Win in Boston may lead to bigger things for the ferocious Irishman

Earlier this year he was queueing for the dole, but on Saturday night Conor McGregor was in Boston's TD Garden, wearing little more than briefs and holding court with New England Patriots owner Robert Kraft and superstar boxer Oscar De La Hoya.

“I was telling them Guinness is full of iron,” said McGregor of the conversation with his new friends who were congratulating him in his dressingroom minutes after his latest victory in mixed martial arts’ Ultimate Fighting Championship (UFC).

Before a 12,500 crowd McGregor won his second appearance in the UFC by defeating Hawaii's Max Holloway on a points decision. The UFC event was significant as it highlighted the launch day for new US channel Fox Sports 1. UFC and the sport of MMA may only have a niche audience in Ireland but it is a lucrative industry.

Cageside tickets sell for several hundred dollars and the UFC’s deal with Fox aims to give the sport mainstream television exposure by making it available to 93 million US homes. With annual revenue of $600 million (€450 million), the UFC organisation is reportedly valued at more than $2 billion. Its biggest stars earn up to $5 million per fight and if McGregor continues to win he could soon be in line for such lucrative paydays.


Despite spending 15 minutes battling in an octagon-shaped cage on Saturday, the 25-year-old McGregor left without a scratch.

Modern-day Viking
With fair hair and a bushy beard, the Dubliner resembles a modern-day Viking and he fights with the ferocity of one. His opponent Holloway is known as an adept striker, but McGregor was fearless, wasting little time in dictating the featherweight (10 st 5 lbs) contest. Throwing punches and kicks McGregor seemed at ease in the cage.

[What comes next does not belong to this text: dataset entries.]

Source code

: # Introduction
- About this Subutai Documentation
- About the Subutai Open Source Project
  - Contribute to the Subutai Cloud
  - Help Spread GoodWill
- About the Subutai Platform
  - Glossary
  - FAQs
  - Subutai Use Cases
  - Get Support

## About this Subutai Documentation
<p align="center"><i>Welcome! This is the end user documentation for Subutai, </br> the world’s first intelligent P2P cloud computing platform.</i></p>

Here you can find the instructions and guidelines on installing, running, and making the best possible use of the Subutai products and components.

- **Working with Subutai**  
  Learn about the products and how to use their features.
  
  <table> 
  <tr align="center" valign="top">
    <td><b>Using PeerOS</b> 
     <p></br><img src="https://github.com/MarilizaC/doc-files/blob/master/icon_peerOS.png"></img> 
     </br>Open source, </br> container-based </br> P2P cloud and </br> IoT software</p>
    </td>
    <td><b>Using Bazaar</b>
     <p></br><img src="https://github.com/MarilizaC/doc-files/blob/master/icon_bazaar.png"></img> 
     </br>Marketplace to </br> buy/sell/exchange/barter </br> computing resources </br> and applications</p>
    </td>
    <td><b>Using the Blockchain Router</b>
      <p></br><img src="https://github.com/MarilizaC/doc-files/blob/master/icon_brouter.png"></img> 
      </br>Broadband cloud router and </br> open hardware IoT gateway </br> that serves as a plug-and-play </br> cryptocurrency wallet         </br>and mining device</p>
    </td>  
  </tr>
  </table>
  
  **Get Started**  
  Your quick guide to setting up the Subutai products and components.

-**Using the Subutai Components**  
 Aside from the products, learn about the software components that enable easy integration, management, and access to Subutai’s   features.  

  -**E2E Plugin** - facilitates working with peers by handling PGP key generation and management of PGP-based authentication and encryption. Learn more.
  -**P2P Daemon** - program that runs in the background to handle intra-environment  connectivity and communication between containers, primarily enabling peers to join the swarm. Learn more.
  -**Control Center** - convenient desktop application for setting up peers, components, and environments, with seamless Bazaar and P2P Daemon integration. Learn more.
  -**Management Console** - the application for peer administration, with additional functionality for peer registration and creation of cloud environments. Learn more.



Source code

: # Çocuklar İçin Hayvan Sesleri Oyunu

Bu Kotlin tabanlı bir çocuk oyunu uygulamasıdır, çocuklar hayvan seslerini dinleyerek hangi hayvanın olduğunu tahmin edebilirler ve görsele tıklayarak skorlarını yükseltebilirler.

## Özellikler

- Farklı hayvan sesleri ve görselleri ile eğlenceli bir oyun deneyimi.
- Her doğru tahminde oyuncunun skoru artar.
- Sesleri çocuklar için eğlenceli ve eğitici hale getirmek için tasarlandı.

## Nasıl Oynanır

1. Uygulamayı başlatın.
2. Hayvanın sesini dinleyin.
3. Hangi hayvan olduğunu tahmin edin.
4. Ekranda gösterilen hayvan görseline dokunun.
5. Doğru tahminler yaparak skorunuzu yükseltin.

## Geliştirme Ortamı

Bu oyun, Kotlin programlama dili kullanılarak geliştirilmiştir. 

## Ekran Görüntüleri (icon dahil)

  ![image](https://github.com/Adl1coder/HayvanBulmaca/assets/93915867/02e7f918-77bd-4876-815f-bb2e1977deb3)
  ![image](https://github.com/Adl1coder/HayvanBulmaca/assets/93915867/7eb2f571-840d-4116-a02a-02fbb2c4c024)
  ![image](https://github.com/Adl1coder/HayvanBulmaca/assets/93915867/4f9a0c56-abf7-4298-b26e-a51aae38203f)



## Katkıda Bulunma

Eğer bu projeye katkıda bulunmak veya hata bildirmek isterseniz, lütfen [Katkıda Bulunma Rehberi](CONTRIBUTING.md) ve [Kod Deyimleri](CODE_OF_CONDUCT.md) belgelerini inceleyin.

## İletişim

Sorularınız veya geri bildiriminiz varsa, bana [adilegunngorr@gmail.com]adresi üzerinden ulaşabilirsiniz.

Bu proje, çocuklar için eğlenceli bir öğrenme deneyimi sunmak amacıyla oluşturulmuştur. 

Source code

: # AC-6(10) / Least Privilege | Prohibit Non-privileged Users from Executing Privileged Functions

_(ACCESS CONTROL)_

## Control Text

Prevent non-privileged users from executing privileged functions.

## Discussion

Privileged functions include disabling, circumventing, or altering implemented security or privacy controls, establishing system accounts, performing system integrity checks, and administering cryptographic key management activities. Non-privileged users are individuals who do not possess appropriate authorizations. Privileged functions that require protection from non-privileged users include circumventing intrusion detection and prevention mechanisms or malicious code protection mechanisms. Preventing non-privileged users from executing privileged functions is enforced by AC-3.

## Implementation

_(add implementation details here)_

His movements were relaxed and every strike came with conviction. His coach, John Kavanagh, likens fighting to art and his pupil painted a bloody picture, leaving Holloway with a broken nose and swollen eye after just one round.

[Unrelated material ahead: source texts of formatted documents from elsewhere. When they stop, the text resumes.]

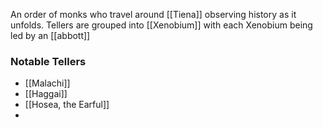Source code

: An order of monks who travel around [[Tiena]] observing history as it unfolds. Tellers are grouped into [[Xenobium]] with each Xenobium being led by an [[abbott]]

### Notable Tellers
- [[Malachi]]
- [[Haggai]]
- [[Hosea, the Earful]]
- 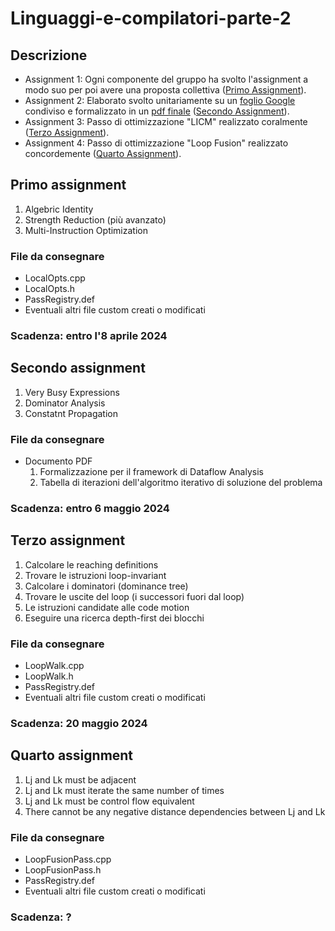 # Linguaggi-e-compilatori-parte-2

## Descrizione
- Assignment 1: Ogni componente del gruppo ha svolto l'assignment a modo suo per poi avere una proposta collettiva ([Primo Assignment](./Primo%20Assignment/)).
- Assignment 2: Elaborato svolto unitariamente su un [foglio Google](./Secondo%20Assignment/Secondo%20Assignment.xlsx) condiviso e formalizzato in un [pdf finale](./Secondo%20Assignment/Secondo%20Assignment.pdf) ([Secondo Assignment](./Secondo%20Assignment/)).
-  Assignment 3: Passo di ottimizzazione "LICM" realizzato coralmente ([Terzo Assignment](./Terzo%20Assignment/)).
-  Assignment 4: Passo di ottimizzazione "Loop Fusion" realizzato concordemente ([Quarto Assignment](./Quarto%20Assignment/)).

## Primo assignment
1. Algebric Identity
2. Strength Reduction (più avanzato)
3. Multi-Instruction Optimization

### File da consegnare
- LocalOpts.cpp
- LocalOpts.h
- PassRegistry.def
- Eventuali altri file custom creati o modificati

### Scadenza: entro l'8 aprile 2024

## Secondo assignment
1. Very Busy Expressions
2. Dominator Analysis
3. Constatnt Propagation

### File da consegnare
- Documento PDF
  1. Formalizzazione per il framework di Dataflow Analysis 
  2. Tabella di iterazioni dell'algoritmo iterativo di soluzione del problema

### Scadenza: entro 6 maggio 2024

## Terzo assignment
1. Calcolare le reaching definitions
2. Trovare le istruzioni loop-invariant
3. Calcolare i dominatori (dominance tree)
4. Trovare le uscite del loop (i successori fuori dal loop)
5. Le istruzioni candidate alle code motion
6. Eseguire una ricerca depth-first dei blocchi

### File da consegnare
- LoopWalk.cpp
- LoopWalk.h
- PassRegistry.def
- Eventuali altri file custom creati o modificati

### Scadenza: 20 maggio 2024

## Quarto assignment
1. Lj and Lk must be adjacent
2. Lj and Lk must iterate the same number of times
3. Lj and Lk must be control flow equivalent
4. There cannot be any negative distance dependencies between Lj and Lk 

### File da consegnare
- LoopFusionPass.cpp
- LoopFusionPass.h
- PassRegistry.def
- Eventuali altri file custom creati o modificati

### Scadenza: ?
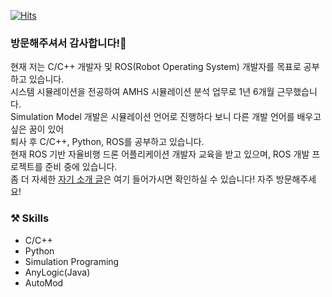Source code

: [![Hits](https://hits.seeyoufarm.com/api/count/incr/badge.svg?url=https%3A%2F%2Fjonghoinside.github.io&count_bg=%236994EB&title_bg=%232C498A&icon=hey.svg&icon_color=%23FFFFFF&title=%EB%B0%A9%EB%AC%B8%EC%9E%90+%EC%88%98&edge_flat=false)](https://hits.seeyoufarm.com)

### 방문해주셔서 감사합니다!👋
현재 저는 C/C++ 개발자 및 ROS(Robot Operating System) 개발자를 목표로 공부하고 있습니다. <br> 시스템 시뮬레이션을 전공하여 AMHS 시뮬레이션 분석 업무로 1년 6개월 근무했습니다. <br>
Simulation Model 개발은 시뮬레이션 언어로 진행하다 보니 다른 개발 언어를 배우고 싶은 꿈이 있어 <br> 퇴사 후 C/C++, Python, ROS를 공부하고 있습니다. <br>
현재 ROS 기반 자율비행 드론 어플리케이션 개발자 교육을 받고 있으며, ROS 개발 프로젝트를 준비 중에 있습니다. <br>
좀 더 자세한 [자기 소개 글](https://jonghoinside.github.io/blog/01.-%EB%82%98%EB%A7%8C%EC%9D%98-%EC%9E%90%EA%B8%B0-%EC%86%8C%EA%B0%9C-(TMI-%EC%A3%BC%EC%9D%98!!-))은 여기 들어가시면 확인하실 수 있습니다! 자주 방문해주세요!
<!--
### 😄 Introduction
- 🔭 I’m currently working on ...
- 🌱 I’m currently learning ...
- 👯 I’m looking to collaborate on ...
- 🤔 I’m looking for help with ...
- 💬 Ask me about ...
- ⚡ Fun fact: ...
-->
### ⚒️ Skills
- C/C++
- Python
- Simulation Programing
- AnyLogic(Java)
- AutoMod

Holloway was very much on the defensive in the second round, seemingly bemused by McGregor’s varying strikes. Whenever Holloway attempted an attack, McGregor deftly avoided the strike and shrugged his shoulders. Later in the round McGregor caught one of Holloway’s kicks and dragged him to the ground. But then McGregor’s plans changed. As both men grappled for position, McGregor felt pain in his knee.

“I heard it click. I let a scream, but I don’t think [Holloway] sussed it,” said McGregor who won by scores of 30-27 (twice) and 30-26 from the three judges. “This is combat, anything can happen.”

Unable to strike effectively, McGregor changed tact and kept the bout on the ground in the third and final round, using his grappling skills to keep Holloway under control.

Marketable commodity
Boston's Irish-Americans turned out in force, with green shirts and Tricolours. McGregor's style and ability to resonate with a crowd make him a marketable commodity for the UFC. And he has a plan for dealing with fame.

“No new friends,” he said with a grin. “I keep my circle. After my last fight [when he won a $60,000 bonus] I handed out envelopes with wads of cash to people who’ve been there for me.”

There’ll be potential for the McGregor bandwagon to grow as the UFC is planning an event in Ireland next year.